═══ Supplied material ═══
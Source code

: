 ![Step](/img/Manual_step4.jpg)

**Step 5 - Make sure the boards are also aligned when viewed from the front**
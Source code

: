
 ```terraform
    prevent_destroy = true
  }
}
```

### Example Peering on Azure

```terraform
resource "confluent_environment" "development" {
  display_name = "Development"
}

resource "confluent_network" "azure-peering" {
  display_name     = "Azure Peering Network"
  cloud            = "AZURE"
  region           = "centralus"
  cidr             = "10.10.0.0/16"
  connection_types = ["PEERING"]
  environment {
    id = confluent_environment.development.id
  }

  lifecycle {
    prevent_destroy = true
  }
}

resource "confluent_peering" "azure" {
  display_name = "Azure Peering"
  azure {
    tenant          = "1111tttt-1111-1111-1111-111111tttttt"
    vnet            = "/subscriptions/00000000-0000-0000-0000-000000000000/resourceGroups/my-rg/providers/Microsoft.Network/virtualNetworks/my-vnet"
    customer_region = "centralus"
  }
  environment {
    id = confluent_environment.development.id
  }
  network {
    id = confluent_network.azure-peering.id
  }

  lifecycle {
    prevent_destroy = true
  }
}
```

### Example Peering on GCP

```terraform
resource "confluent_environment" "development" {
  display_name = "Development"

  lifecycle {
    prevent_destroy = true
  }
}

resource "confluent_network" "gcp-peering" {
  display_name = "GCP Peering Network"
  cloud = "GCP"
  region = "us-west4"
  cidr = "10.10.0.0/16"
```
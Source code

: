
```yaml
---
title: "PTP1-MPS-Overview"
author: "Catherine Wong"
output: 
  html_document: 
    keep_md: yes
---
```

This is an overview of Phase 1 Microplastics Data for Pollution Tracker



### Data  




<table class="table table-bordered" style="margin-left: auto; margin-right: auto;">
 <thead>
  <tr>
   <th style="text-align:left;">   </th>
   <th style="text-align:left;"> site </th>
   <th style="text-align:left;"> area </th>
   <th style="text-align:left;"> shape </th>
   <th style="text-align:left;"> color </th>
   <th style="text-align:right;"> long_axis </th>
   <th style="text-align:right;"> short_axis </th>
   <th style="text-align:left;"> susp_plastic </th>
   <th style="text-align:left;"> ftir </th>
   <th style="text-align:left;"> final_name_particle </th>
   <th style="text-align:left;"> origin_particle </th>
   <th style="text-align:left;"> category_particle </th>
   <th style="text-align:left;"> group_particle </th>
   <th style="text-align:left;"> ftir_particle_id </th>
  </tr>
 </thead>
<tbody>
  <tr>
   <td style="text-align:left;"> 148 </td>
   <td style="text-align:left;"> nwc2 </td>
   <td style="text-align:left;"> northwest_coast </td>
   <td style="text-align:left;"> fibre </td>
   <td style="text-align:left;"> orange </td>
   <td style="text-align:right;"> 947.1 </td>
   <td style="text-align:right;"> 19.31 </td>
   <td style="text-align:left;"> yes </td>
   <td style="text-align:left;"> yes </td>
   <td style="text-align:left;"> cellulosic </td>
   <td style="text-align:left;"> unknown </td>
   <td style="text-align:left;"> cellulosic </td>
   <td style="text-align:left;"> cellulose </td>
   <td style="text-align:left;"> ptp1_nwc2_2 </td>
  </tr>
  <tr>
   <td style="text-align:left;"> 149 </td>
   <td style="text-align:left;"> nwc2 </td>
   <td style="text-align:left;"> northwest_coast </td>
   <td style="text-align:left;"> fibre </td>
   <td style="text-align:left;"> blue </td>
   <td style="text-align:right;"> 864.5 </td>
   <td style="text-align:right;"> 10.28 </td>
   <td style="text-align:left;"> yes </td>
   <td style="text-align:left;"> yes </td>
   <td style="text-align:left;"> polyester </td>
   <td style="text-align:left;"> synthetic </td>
═══
▸ **About this task**: The response consists of the lines above that contain "right".

▸ **Solution**:
<table class="table table-bordered" style="margin-left: auto; margin-right: auto;">
   <th style="text-align:right;"> long_axis </th>
   <th style="text-align:right;"> short_axis </th>
   <td style="text-align:right;"> 947.1 </td>
   <td style="text-align:right;"> 19.31 </td>
   <td style="text-align:right;"> 864.5 </td>
   <td style="text-align:right;"> 10.28 </td>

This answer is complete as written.